El cine español boquea como un boquerón en el rebalaje de la crisis. Hace tiempo que en sus pulmones falta el necesario oxígeno azul del talento para respirar y moverse con frescura en los festivales y en las pantallas de las salas españolas. La caída del 42% en la taquilla, con respecto a 2011, y la opinión generalizada de los profesionales del gremio y de los críticos, ponen de manifiesto la grave situación de un sector demasiado dependiente de las subvenciones y del auge de la televisión que ha impuesto un producto de baja calidad. Desde hace años, quienes manejan la industria han enfocado el éxito de las películas en función exclusiva de su rentabilidad comercial. Si uno repasa la lista de películas respaldada por millones de espectadores topará inevitablemente con la saga de Torrente y otros títulos cuyos principales rostros son los ídolos televisivos de los adolescentes. Actores y actrices, jóvenes, de estupendo palmito, con escasos recursos interpretativos, procedentes de las series y que, al contrario que otras generaciones de excelentes actores, jamás han pisado las tablas de un teatro ni el aula de una solvente escuela de interpretación al estilo de Cristina Rota. Lo mismo podría decirse de los bisoños directores y de los guionistas que copian y repiten continuamente los modelos y clichés que funcionan (guerra civil, desafectos de juventud, precocidad sexual, melodramas gruesos y comedias absurdas) pero sin talento y audacia a la hora de contar una historia. Con este panorama, el cine español tiene difícil, muy difícil, recuperar la credibilidad que le aportan nombres como Saura, Chávarri, Colomo, Lluís Homar, Juan Diego, Eduard Fernández, Medem, Elena Anaya, Luis Tosar y Bardem entre otros, convertidos en especies en peligro de extinción, y afrontar un presente y un futuro en el que la crisis amenaza seriamente con finiquitar el cine.
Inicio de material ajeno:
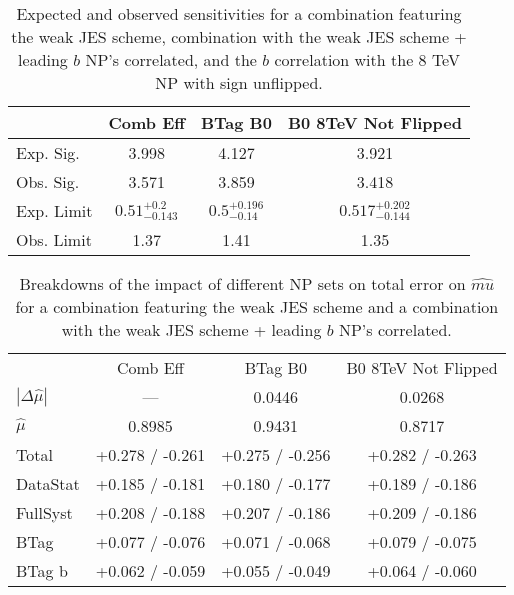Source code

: \begin{table}[htbp]
\begin{center}\begin{tabular}{lccc}
\hline\hline
 & Comb Eff & BTag B0 & B0 8TeV Not Flipped\\
\hline
Exp. Sig. & 3.998 & 4.127 & 3.921\\
Obs. Sig. &  3.571 & 3.859 & 3.418\\ %
\hline
Exp. Limit & $0.51^{+0.2}_{-0.143}$ & $0.5^{+0.196}_{-0.14}$ & $0.517^{+0.202}_{-0.144}$\\
Obs. Limit & 1.37 & 1.41 & 1.35\\
\hline
\end{tabular}
\caption{Expected and observed sensitivities for a combination featuring the weak JES scheme, combination with the weak JES scheme + leading $b$ NP's correlated, and the $b$ correlation with the 8 TeV NP with sign unflipped.}
\label{tab:ExpectedSensitivities:btag-b}
\end{center}
\end{table}

\begin{table}[!htbp]\captionsetup{justification=centering}
\begin{center}\begin{tabular}{lccc}
\hline\hline
 &Comb Eff &BTag B0 &B0 8TeV Not Flipped\\
$\left|\Delta\hat{\mu}\right|$ & --- & 0.0446 & 0.0268\\
$\hat{\mu}$ & 0.8985 & 0.9431 & 0.8717\\
\hline
Total &  +0.278 / -0.261  &  +0.275 / -0.256  &  +0.282 / -0.263 \\
DataStat &  +0.185 / -0.181  &  +0.180 / -0.177  &  +0.189 / -0.186 \\
FullSyst &  +0.208 / -0.188  &  +0.207 / -0.186  &  +0.209 / -0.186 \\
\hline
BTag &  +0.077 / -0.076  &  +0.071 / -0.068  &  +0.079 / -0.075 \\
BTag b &  +0.062 / -0.059  &  +0.055 / -0.049  &  +0.064 / -0.060 \\
\hline
\hline
\end{tabular}
\caption{Breakdowns of the impact of different NP sets on total error on $\hat{mu}$ for a combination featuring the weak JES scheme and a combination with the weak JES scheme + leading $b$ NP's correlated.}
\label{tab:Breakdowns:btag-b}
\end{center}\end{table}


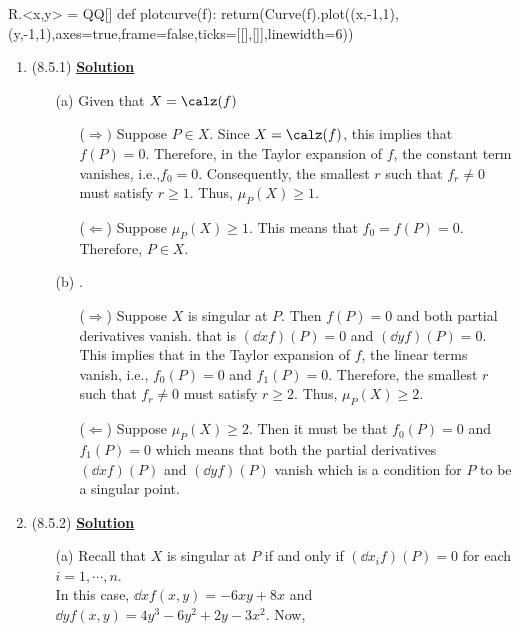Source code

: \documentclass[11pt]{article}
\begin{document}
	
	\begin{sagesilent}
		R.<x,y> = QQ[]
		def plotcurve(f):
		return(Curve(f).plot((x,-1,1),(y,-1,1),axes=true,frame=false,ticks=[[],[]],linewidth=6))
	\end{sagesilent}
	
	
	\def\hwnum{14}
	\begin{enumerate}
		\item (8.5.1) 
		\textbf{\underline{Solution}}
		\begin{itemize}
			\item [(a)] Given that $X = \calz(f)$
			\begin{itemize}
				\item[($\Longrightarrow)$]Suppose $P \in X$. Since $X = \calz(f)$, this implies that $f(P) = 0$. Therefore, in the Taylor expansion of $f$, the constant term vanishes, i.e.,$f_0=0$. Consequently, the smallest $r$ such that $f_r \neq 0$ must satisfy $r \geq 1$. Thus, $\mu _P(X) \ge 1$.
				\item[($\Longleftarrow$)] Suppose $\mu _P(X) \ge 1$. This means that $f_0=f(P)=0$. Therefore, $P \in X$.
			\end{itemize}
			\item [(b)].
			\begin{itemize}
				\item [($\Longrightarrow$)] Suppose $X$ is singular at $P$. Then $f(P)=0 $ and both partial derivatives vanish. that is $(\dd {x}f)(P) = 0$ and $(\dd {y}f)(P) = 0$. This implies that in the Taylor expansion of $f$, the linear terms vanish, i.e., $f_0(P)=0 $ and $f_1(P)=0 $. Therefore, the smallest $r$ such that $f_r \neq 0$ must satisfy $r \geq 2$. Thus, $\mu _P(X) \ge 2$.
				\item[($\Longleftarrow$)] Suppose $\mu _P(X) \ge 2$. Then it must be that $f_0(P)=0 $ and $f_1(P)=0 $ which means that both the partial derivatives  $(\dd {x}f)(P) $ and $(\dd {y}f)(P)$ vanish which is a condition for $P$ to be a singular point.
			\end{itemize}
		\end{itemize}
		\item (8.5.2) 
		\textbf{\underline{Solution}}
		\begin{itemize}
			\item [(a)]Recall that $X$ is singular at $P$ if and only if $(\dd {x_i}f)(P) = 0$ for each $i = 1, \cdots , n$.\\
			In this case, $\dd {x}f(x,y) = -6xy + 8x$ and $\dd {y}f(x,y) = 4y^3 -6y^2 +2y -3x^2$. Now,
			\begin{align*}

\end{align*}
\end{itemize}
\end{enumerate}
\end{document}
En esta situación no sólo tienen responsabilidad los jóvenes actores y directores. Los productores, cada vez más pacatos y con miedo a arriesgar dinero, la industria televisiva y la sociedad, no se libran del dedo acusador. Chávarri ha nombrado la bicha sin paños calientes. «antes la cultura era una manera de protestar, ahora es una manera de ser elitista. La gente ha perdido la relación con el lenguaje que transmite cosas más complejas y prefiere lo cotidiano, lo asequible que ofrece la televisión». Evidente. El empobrecimiento cultural de nuestro país, el deterioro de la formación, la falta de excelencia y de calidad en todos los ámbitos, ha generado un público potencialmente analfabeto en lenguajes artísticos, propenso a lo burdo, a la ordinariez, a lo fácil, sin cultura general y sin referentes. Le pasa al cine, le pasa a la literatura. También al arte. Los antiguos años del cineclub no volverán. Hoy por hoy el cine de autor es impensable. En España no tenemos festivales como el Sundance y sí festivales con escaso presupuesto, más pendientes del glamour de bisutería y de un puñado de rostros que enloquecen a la juventud guay. Tampoco hay una industria que apoye el cine independiente, de bajo presupuesto y de talento, como sucede en Alemania, en Gran Bretaña o en Francia. No es extraño que frente a esta pantalla amarillenta, los profesionales se busquen la vida en otros países o que busquen acomodo en la publicidad. Podrían hacerlo igualmente en la televisión pero los productores no los llaman. Lo peor es que no existe una alternativa, como se predecía hace unos años, en el cortometraje, donde también es patente la mediocridad y la escasez de dinero, ni tampoco en el documental, un género que sí transmite calidad pero al que le resulta muy difícil encontrar financiación y una posterior distribución que sea digna.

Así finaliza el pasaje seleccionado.